The issue of restricting debate on abortion has come up before in other areas -- on Canadian campuses, for example. The pro-choice Canadian Civil Liberties Association has spoken out against barring pro-life advertising and activities at universities as a violation of free speech.
Liberal MP John McKay, visibly agitated Friday as he left another contentious question period, said the atmosphere after the vote on the motion earlier in the week was that of a funeral. McKay was one of four Liberals who voted in favour of the motion, which went down to defeat by a margin of 203-91.
"It kind of chills you; you don't really want to get into it and then you layer that over with the conflicts among colleagues, people with who you normally work," said McKay.
"The parallel that I would draw is to the capital punishment debate. At least there, the parliamentarians had the guts to deal with the issue and I think wisely dealt with the issue, but not us. We walked."

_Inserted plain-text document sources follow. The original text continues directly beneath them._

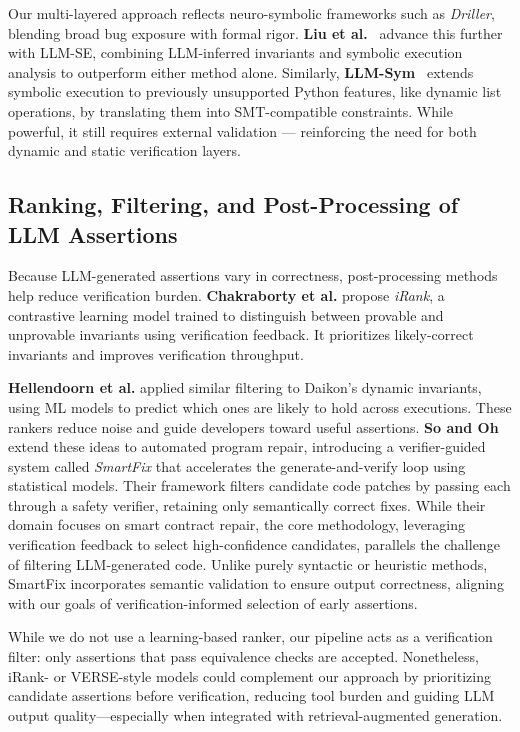 \documentclass[8pt]{extarticle}
\begin{document}
Our multi-layered approach reflects neuro-symbolic frameworks such as \textit{Driller}, blending broad bug exposure with formal rigor. \textbf{Liu et al.}~\cite{Liu2023-LLM-Sym-Inv} advance this further with LLM-SE, combining LLM-inferred invariants and symbolic execution analysis to outperform either method alone. Similarly, \textbf{LLM-Sym}~\cite{Wang2024-LLM-SymExec} extends symbolic execution to previously unsupported Python features, like dynamic list operations, by translating them into SMT-compatible constraints. While powerful, it still requires external validation — reinforcing the need for both dynamic and static verification layers.

\subsection{Ranking, Filtering, and Post-Processing of LLM Assertions}
Because LLM-generated assertions vary in correctness, post-processing methods help reduce verification burden. \textbf{Chakraborty et al.} \cite{Chakraborty2023-iRank} propose \textit{iRank}, a contrastive learning model trained to distinguish between provable and unprovable invariants using verification feedback. It prioritizes likely-correct invariants and improves verification throughput.

\textbf{Hellendoorn et al.} \cite{Hellendoorn2019-DAIKON-Ranking} applied similar filtering to Daikon's dynamic invariants, using ML models to predict which ones are likely to hold across executions. These rankers reduce noise and guide developers toward useful assertions. \textbf{So and Oh} \cite{SoOh2023SmartFix} extend these ideas to automated program repair, introducing a verifier-guided system called \textit{SmartFix} that accelerates the generate-and-verify loop using statistical models. Their framework filters candidate code patches by passing each through a safety verifier, retaining only semantically correct fixes. While their domain focuses on smart contract repair, the core methodology, leveraging verification feedback to select high-confidence candidates, parallels the challenge of filtering LLM-generated code. Unlike purely syntactic or heuristic methods, SmartFix incorporates semantic validation to ensure output correctness, aligning with our goals of verification-informed selection of early assertions.

While we do not use a learning-based ranker, our pipeline acts as a verification filter: only assertions that pass equivalence checks are accepted. Nonetheless, iRank- or VERSE-style models could complement our approach by prioritizing candidate assertions before verification, reducing tool burden and guiding LLM output quality—especially when integrated with retrieval-augmented generation.
\end{document}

Madi Lussier, one of the two witnesses from the Canadian Immigration Forum not permitted to speak to the Commons committee, wiped away tears as she expressed her frustrations. The group's website is mostly an aggregator of articles on different issues touching on immigration, but divided into provocative sections with names such as "Chinafication" and "Arabization."
She has advocated a moratorium on immigration for 50 years, and warned that "European" values might be at risk of disappearing in Canada.

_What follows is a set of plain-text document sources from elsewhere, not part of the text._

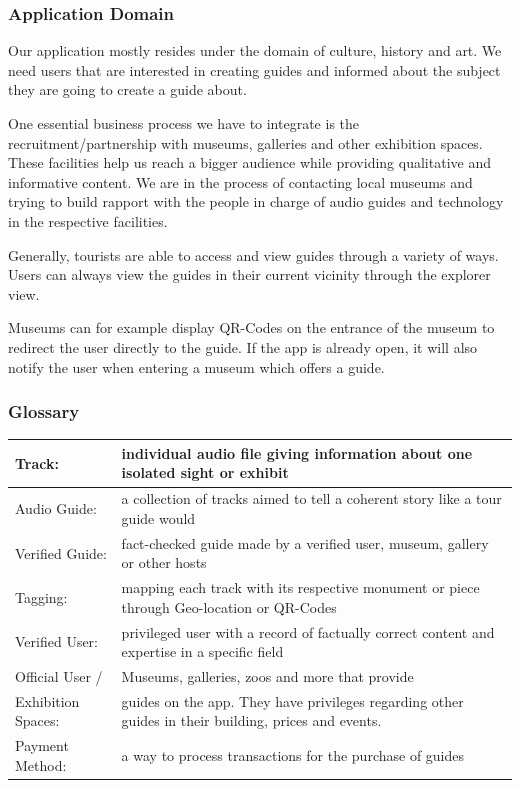 \documentclass[12pt]{article}
\theoremstyle{definition}
\newenvironment{text}{
   \setlength{\parindent}{0pt}
   \color{black}
}{}
\begin{document}
\subsubsection{Application Domain}

\begin{text}
Our application mostly resides under the domain of culture, history and art. We need users that are interested in creating guides and informed about the subject they are going to create a guide about.  

One essential business process we have to integrate is the recruitment/partnership with museums, galleries and other exhibition spaces. These facilities help us reach a bigger audience while providing qualitative and informative content. 
We are in the process of contacting local museums and trying to build rapport with the people in charge of audio guides and technology in the respective facilities.

Generally, tourists are able to access and view guides through a variety of ways. Users can always view the guides in their current vicinity through the explorer view. 

Museums can for example display QR-Codes on the entrance of the museum to redirect the user directly to the guide. If the app is already open, it will also notify the user when entering a museum which offers a guide. 
\end{text}

\subsubsection{Glossary}

\begin{tabular}{|p{.2\linewidth}|p{.65\linewidth}|}
\hline
Track: & individual audio file giving information about one isolated sight or exhibit\\
\hline 
Audio Guide: & a collection of tracks aimed to tell a coherent story like a tour guide would  \\ 
\hline 
Verified Guide: & fact-checked guide made by a verified user, museum, gallery or other hosts\\ \hline
Tagging: & mapping each track with its respective monument or piece through Geo-location or QR-Codes  \\ 
\hline 
Verified User: &  privileged user with a record of factually correct content and expertise in a specific field\\ 
\hline 
Official User /  &  Museums, galleries, zoos and more that provide \\ 
Exhibition Spaces: & guides on the app. They have privileges regarding other guides in their building, prices and events.\\ 
\hline
Payment Method: & a way to process transactions for the purchase of guides \\
\hline
\end{tabular}
\end{document}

NDP MP Jinny Sims was the first to argue against the group appearing. She said there are certain lines that cannot be crossed when allowing groups to testify at committee hearings.
"Well, I think (the website) definitely reflects the views of a white supremacist," Sims said.

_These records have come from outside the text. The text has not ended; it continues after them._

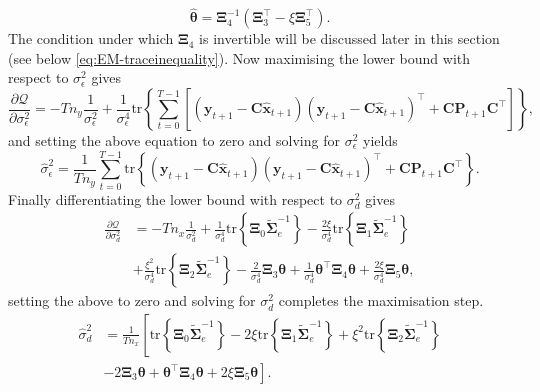 \documentclass[]{article}
\begin{document}
\begin{equation}\label{eq:thetahat}
 \hat{\boldsymbol \theta}=\boldsymbol\Xi_4^{-1}\left(\boldsymbol\Xi_3^\top-\xi\boldsymbol\Xi_5^\top \right).
\end{equation}
The condition under which $\boldsymbol\Xi_4$ is invertible will be discussed later in this section (see below \eqref{eq:EM-traceinequality}). Now maximising the lower bound with respect to $\sigma_{\epsilon}^2$ gives
\begin{equation}
  \frac{\partial \mathcal Q}{\partial \sigma_{\epsilon}^2}=-Tn_y\frac{1}{\sigma_{\epsilon}^2}+\frac{1}{\sigma_{\epsilon}^4}\mathrm{tr}\left\lbrace\sum_{t=0}^{T-1}\left[ (\mathbf y_{t+1}-\mathbf C\mathbf{\hat{x}}_{t+1}) (\mathbf y_{t+1}-\mathbf C\mathbf{\hat{x}}_{t+1})^\top+\mathbf C \mathbf P_{t+1}\mathbf C^\top\right] \right\rbrace,
\end{equation}
and setting the above equation to zero and solving for $\sigma_{\epsilon}^2$ yields
\begin{equation}\label{eq:sigmaepsilonhat}
 \hat{\sigma}_{\epsilon}^2=\frac{1}{Tn_y}\sum_{t=0}^{T-1}\mathrm{tr}\left\lbrace (\mathbf y_{t+1}-\mathbf C\mathbf{\hat{x}}_{t+1}) (\mathbf y_{t+1}-\mathbf C\mathbf{\hat{x}}_{t+1})^\top+\mathbf C \mathbf P_{t+1}\mathbf C^\top \right\rbrace.
\end{equation}
Finally differentiating the lower bound with respect to $\sigma_d^2$ gives
\begin{align}
 \frac{\partial \mathcal Q}{\partial \sigma_d^2}&= -Tn_x\frac{1}{\sigma_d^2}+\frac{1}{\sigma_d^4}\mathrm{tr}\left\lbrace \boldsymbol\Xi_0 \tilde{\boldsymbol\Sigma}_e^{-1}\right\rbrace-\frac{2\xi}{\sigma_d^4} \mathrm{tr}\left\lbrace \boldsymbol\Xi_1 \tilde{\boldsymbol\Sigma}_e^{-1}\right\rbrace  \nonumber \\
&+\frac{\xi^2}{\sigma_d^4}\mathrm{tr} \left\lbrace\boldsymbol\Xi_2\tilde{\boldsymbol\Sigma}_e^{-1} \right\rbrace-\frac{2}{\sigma_d^4}\boldsymbol\Xi_3\boldsymbol\theta +\frac{1}{\sigma_d^4}\boldsymbol\theta^\top \boldsymbol\Xi_4\boldsymbol\theta+\frac{2\xi}{\sigma_d^4} \boldsymbol\Xi_5 \boldsymbol\theta,
\end{align}
setting the above to zero and solving for $\sigma_d^2$ completes the maximisation step.
\begin{align}\label{eq:sigmadhat}
\hat{\sigma}_d^2&=\frac{1}{Tn_x}\left[ \mathrm{tr}\left\lbrace \boldsymbol\Xi_0 \tilde{\boldsymbol\Sigma}_e^{-1}\right\rbrace-
2\xi\mathrm{tr}\left\lbrace \boldsymbol\Xi_1 \tilde{\boldsymbol\Sigma}_e^{-1}\right\rbrace +\xi^2\mathrm{tr} \left\lbrace\boldsymbol\Xi_2\tilde{\boldsymbol\Sigma}_e^{-1}\right\rbrace\right.\nonumber \\ &\left.-2\boldsymbol\Xi_3\boldsymbol\theta+\boldsymbol\theta^\top\boldsymbol \Xi_4\boldsymbol\theta+2\xi\boldsymbol\Xi_5 \boldsymbol\theta\right].
\end{align}
\end{document}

"We live in a diverse country, and a very inclusive country, and for a parliamentary committee to give due deference to both perspectives at an immigration committee, I think would not do this Parliament very proud."
Conservative MP Rick Dykstra, parliamentary secretary to the immigration minister, said that once the opposition began lumping his party in with the views of the witnesses, it became impossible to have a rational discussion about their testimony.
"Once you stir the dust up to the point you can't see anymore, you've got to clear the room, and I think it was the right decision to make," said Dykstra.
But Arthur Schafer, director of the Centre for Professional and Applied Ethics at the University of Manitoba, says it's disappointing that the committee did not allow the Canadian Immigration Forum to appear.
"Every point of view -- however ugly and obnoxious most Canadians might find it -- should be allowed to be aired in hearings before our parliamentarians," said Schafer.
"I think it's important, for example, that they understand the passionate racism that exists in some quarters in Canada and understand the reasons and justifications that such people give."
Schafer sees the abortion debate in a different light -- not as a free speech issue, but as a political one. Those who feel they shouldn't speak out -- or feel the wrath when they do, such as Status of Women Minister Rona Ambrose -- are simply experiencing the pressures of electoral politics.
David Eby of the B.C. Civil Liberties Association said he agrees.
"The motion was actually made, it was debated, and it raised the issue and duly elected parliamentarians voted against re-opening the issue," said Eby.
"It's not like it never showed up or was banned from being discussed by elected officials."